Geoff Shepard came to Washington, DC in 1969 as a White House Fellow, after graduating from Whittier College and Harvard Law School. He then served for five years on the Domestic Council staff at the Nixon White House, becoming associate director in 1972. He also was deputy counsel on President Nixon’s Watergate defense team, where he helped transcribe the White House tapes, ran the Document Room holding seized files of H.R. “Bob” Haldeman, John Ehrlichman and John Dean, and staffed the President’s counselors on Watergate issues. He transcribed and named the infamous “smoking gun” tape recording whose public release triggered Nixon’s resignation. He was subpoenaed to testify at both Watergate trials and is the only senior member of Nixon’s White House staff to obtain a “clearance letter,” confirming that he was never the subject of an investigation by the special prosecutors.
He has spent much of his adult life researching Watergate files, particularly the internal files of the Watergate Special Prosecution Force, where he has uncovered documentation of a series of secret meetings between prosecutors and judges, secret agreements to select favorable trial judges, suppression of evidence helpful to Watergate defendants, and secret meetings between prosecutors and congressional staff in support of Nixon’s impeachment. Today, Geoff is the foremost authority on behind-the-scenes developments in the unfolding of the Watergate scandal. He has written several books, given dozens of lectures, and authored dozens of essays on different aspects of the Watergate scandal. In 2019, he taught a semester’s adult education course, “Watergate Revisited, an Insider’s View,” at Temple University.

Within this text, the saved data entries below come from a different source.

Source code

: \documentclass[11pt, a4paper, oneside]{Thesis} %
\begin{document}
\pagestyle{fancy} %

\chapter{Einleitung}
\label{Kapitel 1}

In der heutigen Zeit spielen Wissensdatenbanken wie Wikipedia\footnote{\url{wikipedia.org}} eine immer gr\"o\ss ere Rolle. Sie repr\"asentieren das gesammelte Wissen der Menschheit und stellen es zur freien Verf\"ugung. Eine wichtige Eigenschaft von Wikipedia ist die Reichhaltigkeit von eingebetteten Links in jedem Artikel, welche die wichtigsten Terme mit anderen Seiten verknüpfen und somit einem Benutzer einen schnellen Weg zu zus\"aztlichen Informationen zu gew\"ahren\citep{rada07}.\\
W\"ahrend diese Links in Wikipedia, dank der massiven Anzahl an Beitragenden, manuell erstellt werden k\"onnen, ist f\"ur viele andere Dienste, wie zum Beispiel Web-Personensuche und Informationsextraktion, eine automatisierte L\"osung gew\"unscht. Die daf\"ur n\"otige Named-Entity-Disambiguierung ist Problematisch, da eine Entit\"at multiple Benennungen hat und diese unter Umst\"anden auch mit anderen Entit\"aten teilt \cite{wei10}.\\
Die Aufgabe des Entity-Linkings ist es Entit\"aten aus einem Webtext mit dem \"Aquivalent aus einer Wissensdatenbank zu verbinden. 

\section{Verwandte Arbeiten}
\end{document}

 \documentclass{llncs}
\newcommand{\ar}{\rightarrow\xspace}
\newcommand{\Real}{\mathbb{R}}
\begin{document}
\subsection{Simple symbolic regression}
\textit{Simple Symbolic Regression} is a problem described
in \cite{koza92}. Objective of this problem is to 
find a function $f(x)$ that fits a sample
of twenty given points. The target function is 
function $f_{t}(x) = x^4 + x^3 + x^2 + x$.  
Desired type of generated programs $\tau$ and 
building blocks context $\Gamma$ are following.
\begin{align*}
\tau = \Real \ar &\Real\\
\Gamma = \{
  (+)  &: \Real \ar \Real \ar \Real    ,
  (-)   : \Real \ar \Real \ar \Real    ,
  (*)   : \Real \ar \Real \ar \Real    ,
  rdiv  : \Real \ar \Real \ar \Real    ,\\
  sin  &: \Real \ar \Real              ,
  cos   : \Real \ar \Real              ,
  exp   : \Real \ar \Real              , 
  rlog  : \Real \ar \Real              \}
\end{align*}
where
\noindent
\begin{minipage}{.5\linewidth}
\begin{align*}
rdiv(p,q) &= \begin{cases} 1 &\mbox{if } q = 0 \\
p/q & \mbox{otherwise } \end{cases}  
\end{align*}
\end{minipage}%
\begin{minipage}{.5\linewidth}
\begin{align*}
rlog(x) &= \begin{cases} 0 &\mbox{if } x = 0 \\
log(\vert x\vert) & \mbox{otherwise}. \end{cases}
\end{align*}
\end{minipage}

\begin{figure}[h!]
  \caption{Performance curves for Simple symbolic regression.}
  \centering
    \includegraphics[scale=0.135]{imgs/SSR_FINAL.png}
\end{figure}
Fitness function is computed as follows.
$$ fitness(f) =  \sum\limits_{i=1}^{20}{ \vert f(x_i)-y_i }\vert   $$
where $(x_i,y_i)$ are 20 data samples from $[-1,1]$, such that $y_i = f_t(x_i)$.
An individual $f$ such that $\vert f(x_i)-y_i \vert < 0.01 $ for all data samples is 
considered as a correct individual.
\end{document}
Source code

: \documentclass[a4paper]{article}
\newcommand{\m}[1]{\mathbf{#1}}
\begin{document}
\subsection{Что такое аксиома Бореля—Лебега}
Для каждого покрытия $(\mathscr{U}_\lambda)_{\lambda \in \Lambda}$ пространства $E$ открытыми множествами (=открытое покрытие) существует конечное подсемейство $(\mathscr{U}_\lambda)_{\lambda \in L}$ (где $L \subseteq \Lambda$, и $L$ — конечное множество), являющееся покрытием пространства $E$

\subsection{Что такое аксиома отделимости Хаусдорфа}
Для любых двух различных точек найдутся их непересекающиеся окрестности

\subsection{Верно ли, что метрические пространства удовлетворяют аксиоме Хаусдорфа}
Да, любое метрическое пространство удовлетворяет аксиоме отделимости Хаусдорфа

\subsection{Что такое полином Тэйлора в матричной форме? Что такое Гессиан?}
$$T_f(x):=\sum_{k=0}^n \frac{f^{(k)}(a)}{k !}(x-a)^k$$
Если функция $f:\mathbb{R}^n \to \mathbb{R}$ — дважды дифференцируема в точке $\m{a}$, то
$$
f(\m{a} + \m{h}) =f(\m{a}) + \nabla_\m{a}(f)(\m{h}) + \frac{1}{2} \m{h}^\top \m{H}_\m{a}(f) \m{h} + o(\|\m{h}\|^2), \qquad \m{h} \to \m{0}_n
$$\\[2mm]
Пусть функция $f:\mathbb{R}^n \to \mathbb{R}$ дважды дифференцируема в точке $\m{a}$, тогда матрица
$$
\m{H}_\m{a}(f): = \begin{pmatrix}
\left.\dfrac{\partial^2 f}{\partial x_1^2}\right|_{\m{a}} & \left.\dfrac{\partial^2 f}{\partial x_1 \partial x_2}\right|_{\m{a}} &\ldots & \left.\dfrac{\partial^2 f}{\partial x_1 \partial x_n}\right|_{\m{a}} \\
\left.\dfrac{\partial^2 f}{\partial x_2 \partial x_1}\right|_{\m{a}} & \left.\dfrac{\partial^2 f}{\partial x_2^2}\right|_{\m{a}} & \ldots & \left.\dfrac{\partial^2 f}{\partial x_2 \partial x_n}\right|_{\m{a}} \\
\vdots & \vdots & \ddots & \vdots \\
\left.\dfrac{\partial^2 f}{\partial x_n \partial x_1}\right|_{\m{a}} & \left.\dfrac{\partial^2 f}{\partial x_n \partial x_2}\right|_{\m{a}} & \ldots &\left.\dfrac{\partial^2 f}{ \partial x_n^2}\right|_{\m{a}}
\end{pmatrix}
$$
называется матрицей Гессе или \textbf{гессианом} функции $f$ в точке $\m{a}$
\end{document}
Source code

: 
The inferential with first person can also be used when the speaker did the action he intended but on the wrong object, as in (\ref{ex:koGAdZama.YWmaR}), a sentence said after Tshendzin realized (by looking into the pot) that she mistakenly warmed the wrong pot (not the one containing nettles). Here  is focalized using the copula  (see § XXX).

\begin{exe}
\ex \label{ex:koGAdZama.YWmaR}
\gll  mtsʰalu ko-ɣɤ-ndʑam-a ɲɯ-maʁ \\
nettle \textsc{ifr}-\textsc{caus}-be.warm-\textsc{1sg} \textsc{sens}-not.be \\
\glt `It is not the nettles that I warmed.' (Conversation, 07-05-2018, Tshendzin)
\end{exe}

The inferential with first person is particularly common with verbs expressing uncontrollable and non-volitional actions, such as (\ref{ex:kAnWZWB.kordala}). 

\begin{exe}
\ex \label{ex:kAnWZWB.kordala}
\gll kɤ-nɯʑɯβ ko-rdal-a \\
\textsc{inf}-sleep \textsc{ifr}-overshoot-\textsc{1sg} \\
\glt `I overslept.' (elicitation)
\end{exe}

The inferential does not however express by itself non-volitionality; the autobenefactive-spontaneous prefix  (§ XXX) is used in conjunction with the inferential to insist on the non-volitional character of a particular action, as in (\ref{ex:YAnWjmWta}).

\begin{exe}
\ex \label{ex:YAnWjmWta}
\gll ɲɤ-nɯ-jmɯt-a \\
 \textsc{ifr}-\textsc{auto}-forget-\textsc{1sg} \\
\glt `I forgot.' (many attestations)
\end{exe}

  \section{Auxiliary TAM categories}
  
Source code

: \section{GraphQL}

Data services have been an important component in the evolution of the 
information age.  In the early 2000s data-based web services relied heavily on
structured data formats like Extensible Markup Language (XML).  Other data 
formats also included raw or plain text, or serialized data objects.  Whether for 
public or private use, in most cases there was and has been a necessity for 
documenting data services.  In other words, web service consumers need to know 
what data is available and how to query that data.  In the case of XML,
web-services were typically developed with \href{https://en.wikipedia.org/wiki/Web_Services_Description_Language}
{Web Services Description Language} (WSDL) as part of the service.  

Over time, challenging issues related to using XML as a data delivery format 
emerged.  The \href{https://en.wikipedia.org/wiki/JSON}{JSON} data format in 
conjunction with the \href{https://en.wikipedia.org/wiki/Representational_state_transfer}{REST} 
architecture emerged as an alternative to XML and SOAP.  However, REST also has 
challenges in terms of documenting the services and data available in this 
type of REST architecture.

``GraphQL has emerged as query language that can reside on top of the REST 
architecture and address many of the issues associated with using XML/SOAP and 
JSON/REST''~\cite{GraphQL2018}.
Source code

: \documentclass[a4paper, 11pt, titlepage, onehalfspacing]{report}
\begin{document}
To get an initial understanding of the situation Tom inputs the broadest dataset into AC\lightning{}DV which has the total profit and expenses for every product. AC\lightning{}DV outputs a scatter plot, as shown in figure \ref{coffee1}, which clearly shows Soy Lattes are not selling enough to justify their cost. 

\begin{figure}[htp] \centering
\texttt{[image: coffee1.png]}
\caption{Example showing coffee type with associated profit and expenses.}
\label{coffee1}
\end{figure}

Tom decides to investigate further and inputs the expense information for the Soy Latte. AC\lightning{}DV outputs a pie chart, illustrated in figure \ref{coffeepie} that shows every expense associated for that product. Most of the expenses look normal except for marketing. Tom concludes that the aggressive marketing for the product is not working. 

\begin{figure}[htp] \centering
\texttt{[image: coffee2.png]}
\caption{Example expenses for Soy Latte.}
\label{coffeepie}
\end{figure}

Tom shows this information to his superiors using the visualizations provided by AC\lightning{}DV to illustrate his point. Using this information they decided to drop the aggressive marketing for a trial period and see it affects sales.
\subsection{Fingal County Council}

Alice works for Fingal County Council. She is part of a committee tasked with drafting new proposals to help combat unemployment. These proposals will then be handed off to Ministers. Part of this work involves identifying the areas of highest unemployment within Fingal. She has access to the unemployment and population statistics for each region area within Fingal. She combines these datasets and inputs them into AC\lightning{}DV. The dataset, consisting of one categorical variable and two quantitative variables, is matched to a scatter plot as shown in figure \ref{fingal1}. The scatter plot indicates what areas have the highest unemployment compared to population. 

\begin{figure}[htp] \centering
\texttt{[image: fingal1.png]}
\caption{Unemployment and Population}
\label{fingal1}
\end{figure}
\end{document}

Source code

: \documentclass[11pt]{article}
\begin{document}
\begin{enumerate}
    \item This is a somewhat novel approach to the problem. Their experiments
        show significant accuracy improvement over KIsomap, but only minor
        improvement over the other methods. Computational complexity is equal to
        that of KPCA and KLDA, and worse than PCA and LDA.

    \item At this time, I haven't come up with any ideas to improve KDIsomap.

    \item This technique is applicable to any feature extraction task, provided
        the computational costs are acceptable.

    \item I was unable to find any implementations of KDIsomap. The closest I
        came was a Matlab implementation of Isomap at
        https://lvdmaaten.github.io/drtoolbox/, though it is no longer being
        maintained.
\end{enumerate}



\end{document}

Judge Andrew P. Napolitano is a graduate of Princeton University and the University of Notre Dame Law School. He is the youngest life-tenured Superior Court judge in the history of the State of New Jersey. He sat on the bench from 1987 to 1995, when he presided over more than 150 jury trials and thousands of motions, sentencings, and hearings. Judge Napolitano taught constitutional law and jurisprudence at Delaware Law School for two years and at Seton Hall Law School for 11 years. He was often chosen by the students as their most outstanding professor. He returned to private practice in 1995 and began television work in the same year. As Fox News’ Senior Judicial Analyst since 1998, Judge Napolitano broadcasts nationwide on the Fox News Channel throughout the day, Monday through Friday. He is nationally known for watching and reporting on the government as it takes liberty and property. Judge Napolitano lectures nationally on the U.S. Constitution, the rule of law, civil liberties in wartime, and human freedom. He has been published in the New York Times, the Wall Street Journal, the Los Angeles Times, and numerous other publications. His weekly newspaper column is seen by millions every week. The Judge is the author of seven books on the U.S. Constitution, two of which have been New York Times bestsellers. His most recent book is Theodore and Woodrow: How Two American Presidents Destroyed Constitutional Freedom.